== Segment start ==

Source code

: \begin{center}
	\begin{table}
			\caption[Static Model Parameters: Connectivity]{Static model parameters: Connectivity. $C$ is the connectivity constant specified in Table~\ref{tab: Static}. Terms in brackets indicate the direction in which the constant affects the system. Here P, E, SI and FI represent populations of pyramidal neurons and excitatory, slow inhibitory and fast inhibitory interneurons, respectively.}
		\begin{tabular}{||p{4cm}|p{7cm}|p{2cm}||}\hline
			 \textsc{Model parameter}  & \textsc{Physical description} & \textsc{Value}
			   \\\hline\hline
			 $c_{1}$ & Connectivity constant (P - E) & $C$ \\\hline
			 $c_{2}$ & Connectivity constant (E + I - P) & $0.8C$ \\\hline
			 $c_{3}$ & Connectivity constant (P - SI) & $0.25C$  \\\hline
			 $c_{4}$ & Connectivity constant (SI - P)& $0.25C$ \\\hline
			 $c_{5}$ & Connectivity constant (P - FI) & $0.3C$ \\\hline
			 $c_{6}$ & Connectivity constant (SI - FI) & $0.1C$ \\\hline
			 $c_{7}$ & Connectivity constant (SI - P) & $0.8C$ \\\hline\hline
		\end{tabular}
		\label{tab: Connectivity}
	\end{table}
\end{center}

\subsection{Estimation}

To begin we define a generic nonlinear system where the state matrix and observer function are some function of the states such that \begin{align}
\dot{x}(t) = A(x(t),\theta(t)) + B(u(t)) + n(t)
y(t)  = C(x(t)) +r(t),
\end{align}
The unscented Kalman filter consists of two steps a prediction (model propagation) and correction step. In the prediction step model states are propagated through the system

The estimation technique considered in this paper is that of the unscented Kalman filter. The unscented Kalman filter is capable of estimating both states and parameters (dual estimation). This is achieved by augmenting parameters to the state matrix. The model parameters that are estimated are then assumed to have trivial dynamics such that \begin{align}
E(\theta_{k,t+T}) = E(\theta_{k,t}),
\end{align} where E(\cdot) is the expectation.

== Segment end ==
== Segment start ==

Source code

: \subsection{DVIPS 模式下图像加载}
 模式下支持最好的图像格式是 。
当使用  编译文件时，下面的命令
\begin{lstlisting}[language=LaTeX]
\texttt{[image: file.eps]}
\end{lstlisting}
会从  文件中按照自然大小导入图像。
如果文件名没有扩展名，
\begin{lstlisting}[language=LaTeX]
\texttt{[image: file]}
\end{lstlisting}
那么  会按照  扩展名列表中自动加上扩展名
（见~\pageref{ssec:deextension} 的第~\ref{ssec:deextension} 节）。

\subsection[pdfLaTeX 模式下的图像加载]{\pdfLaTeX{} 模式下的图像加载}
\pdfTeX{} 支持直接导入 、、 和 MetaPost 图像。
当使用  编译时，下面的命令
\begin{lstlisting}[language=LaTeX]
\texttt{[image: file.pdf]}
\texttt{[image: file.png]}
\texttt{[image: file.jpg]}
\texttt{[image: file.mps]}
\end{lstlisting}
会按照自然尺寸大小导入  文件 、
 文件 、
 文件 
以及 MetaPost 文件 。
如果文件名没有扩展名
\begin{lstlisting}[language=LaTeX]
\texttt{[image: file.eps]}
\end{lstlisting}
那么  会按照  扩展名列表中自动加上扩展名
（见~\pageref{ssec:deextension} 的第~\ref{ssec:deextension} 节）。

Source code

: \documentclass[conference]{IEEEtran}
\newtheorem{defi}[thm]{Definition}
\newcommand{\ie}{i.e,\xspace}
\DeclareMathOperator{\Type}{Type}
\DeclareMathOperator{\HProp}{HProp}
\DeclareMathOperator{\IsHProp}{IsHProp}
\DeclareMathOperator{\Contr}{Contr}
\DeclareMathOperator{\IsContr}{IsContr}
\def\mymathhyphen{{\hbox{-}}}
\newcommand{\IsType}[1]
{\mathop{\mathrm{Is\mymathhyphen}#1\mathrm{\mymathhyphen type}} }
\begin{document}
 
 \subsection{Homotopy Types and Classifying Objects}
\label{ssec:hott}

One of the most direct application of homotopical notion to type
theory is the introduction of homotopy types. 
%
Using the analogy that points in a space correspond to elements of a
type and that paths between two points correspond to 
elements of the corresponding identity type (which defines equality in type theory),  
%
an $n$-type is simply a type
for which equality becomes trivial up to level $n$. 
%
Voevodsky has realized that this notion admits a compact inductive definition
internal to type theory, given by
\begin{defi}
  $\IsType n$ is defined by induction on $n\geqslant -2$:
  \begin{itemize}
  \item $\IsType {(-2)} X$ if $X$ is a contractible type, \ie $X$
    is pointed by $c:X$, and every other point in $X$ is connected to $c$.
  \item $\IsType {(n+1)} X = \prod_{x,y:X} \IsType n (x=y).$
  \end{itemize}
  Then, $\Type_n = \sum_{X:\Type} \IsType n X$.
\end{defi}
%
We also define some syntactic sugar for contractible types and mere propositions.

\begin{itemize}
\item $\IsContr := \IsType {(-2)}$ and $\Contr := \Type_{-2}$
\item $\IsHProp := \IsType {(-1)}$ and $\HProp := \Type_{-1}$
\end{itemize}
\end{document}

== Segment end ==

HOW TO COMPLETE THIS TASK: Line count for the word "which": tally the lines in the records that include it and give only the result.

SOLUTION BELOW: 3